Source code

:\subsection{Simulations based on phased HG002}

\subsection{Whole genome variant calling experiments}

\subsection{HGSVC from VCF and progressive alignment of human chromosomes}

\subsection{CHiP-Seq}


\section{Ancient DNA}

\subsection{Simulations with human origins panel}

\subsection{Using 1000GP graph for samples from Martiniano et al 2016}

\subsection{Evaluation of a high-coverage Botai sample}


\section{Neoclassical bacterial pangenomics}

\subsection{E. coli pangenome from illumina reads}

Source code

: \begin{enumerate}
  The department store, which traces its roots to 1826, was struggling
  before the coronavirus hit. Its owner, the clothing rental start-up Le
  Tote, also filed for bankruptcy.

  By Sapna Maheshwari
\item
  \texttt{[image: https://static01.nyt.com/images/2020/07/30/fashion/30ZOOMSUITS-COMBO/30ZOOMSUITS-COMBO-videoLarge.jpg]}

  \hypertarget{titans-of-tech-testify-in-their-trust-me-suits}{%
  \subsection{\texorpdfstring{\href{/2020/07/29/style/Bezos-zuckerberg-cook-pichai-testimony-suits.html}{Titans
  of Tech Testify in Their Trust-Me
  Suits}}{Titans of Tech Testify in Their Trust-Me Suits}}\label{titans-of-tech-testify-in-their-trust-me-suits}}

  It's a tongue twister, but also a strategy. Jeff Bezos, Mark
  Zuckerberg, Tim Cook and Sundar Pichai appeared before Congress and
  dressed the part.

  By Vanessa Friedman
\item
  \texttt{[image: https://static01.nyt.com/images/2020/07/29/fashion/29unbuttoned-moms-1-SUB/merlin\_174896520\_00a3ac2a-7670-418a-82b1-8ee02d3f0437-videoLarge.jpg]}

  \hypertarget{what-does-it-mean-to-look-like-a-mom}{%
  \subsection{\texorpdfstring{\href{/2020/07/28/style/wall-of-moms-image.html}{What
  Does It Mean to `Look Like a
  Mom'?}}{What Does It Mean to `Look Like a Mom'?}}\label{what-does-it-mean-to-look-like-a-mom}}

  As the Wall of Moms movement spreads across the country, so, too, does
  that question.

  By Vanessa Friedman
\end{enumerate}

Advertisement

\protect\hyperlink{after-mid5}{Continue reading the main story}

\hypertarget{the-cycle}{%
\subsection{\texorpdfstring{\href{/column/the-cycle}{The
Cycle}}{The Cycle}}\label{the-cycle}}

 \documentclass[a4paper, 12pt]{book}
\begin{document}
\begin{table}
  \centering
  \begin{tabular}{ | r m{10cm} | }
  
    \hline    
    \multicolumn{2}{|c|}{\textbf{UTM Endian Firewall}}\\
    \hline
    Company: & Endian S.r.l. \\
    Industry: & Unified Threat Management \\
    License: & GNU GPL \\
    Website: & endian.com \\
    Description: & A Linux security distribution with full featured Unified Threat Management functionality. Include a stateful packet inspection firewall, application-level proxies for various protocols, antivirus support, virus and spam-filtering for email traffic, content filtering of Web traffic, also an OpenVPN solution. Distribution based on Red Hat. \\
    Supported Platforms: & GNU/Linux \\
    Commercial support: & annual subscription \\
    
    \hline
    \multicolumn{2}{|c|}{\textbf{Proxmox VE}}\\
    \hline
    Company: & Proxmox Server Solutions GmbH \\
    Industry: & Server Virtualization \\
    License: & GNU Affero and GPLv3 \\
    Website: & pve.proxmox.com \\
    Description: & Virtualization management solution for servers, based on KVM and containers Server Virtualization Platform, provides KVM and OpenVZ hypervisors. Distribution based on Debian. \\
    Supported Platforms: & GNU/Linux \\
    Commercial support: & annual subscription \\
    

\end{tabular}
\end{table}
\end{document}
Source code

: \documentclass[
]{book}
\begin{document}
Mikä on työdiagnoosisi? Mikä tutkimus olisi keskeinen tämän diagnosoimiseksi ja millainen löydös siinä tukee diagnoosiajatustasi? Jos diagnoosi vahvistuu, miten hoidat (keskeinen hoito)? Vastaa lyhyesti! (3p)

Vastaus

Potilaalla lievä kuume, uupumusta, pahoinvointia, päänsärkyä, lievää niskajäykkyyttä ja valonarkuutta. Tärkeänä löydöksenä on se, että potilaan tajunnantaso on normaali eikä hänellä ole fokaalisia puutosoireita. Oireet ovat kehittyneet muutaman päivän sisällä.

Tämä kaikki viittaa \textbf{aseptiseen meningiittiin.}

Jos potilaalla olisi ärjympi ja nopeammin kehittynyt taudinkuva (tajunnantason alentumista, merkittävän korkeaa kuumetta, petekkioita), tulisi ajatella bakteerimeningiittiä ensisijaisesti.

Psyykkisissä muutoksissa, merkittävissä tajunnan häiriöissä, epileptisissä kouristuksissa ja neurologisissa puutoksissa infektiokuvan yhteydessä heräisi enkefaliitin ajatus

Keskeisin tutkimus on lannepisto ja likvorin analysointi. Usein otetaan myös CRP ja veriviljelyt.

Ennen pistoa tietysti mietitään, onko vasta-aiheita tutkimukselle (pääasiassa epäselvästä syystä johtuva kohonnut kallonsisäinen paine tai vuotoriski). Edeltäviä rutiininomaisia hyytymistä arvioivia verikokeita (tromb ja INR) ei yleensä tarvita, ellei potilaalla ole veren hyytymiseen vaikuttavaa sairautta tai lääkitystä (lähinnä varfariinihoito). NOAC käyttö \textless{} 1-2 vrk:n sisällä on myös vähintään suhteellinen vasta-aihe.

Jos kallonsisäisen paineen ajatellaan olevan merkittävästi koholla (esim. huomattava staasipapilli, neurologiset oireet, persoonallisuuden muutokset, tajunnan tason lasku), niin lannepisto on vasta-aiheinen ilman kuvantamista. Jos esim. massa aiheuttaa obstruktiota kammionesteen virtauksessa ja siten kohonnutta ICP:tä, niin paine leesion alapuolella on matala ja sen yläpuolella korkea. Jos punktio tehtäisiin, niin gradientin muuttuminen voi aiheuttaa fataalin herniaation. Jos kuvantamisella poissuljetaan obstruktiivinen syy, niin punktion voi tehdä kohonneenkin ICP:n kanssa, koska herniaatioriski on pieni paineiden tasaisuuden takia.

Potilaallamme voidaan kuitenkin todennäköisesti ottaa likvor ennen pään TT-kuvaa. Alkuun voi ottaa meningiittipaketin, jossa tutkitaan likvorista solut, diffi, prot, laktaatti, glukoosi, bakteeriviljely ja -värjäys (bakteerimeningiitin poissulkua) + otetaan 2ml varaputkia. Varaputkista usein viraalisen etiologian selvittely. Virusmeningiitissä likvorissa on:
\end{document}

What you need to do: Go through the data above and return each line containing the string "tutkimus".

Finished task:
Mikä on työdiagnoosisi? Mikä tutkimus olisi keskeinen tämän diagnosoimiseksi ja millainen löydös siinä tukee diagnoosiajatustasi? Jos diagnoosi vahvistuu, miten hoidat (keskeinen hoito)? Vastaa lyhyesti! (3p)
Keskeisin tutkimus on lannepisto ja likvorin analysointi. Usein otetaan myös CRP ja veriviljelyt.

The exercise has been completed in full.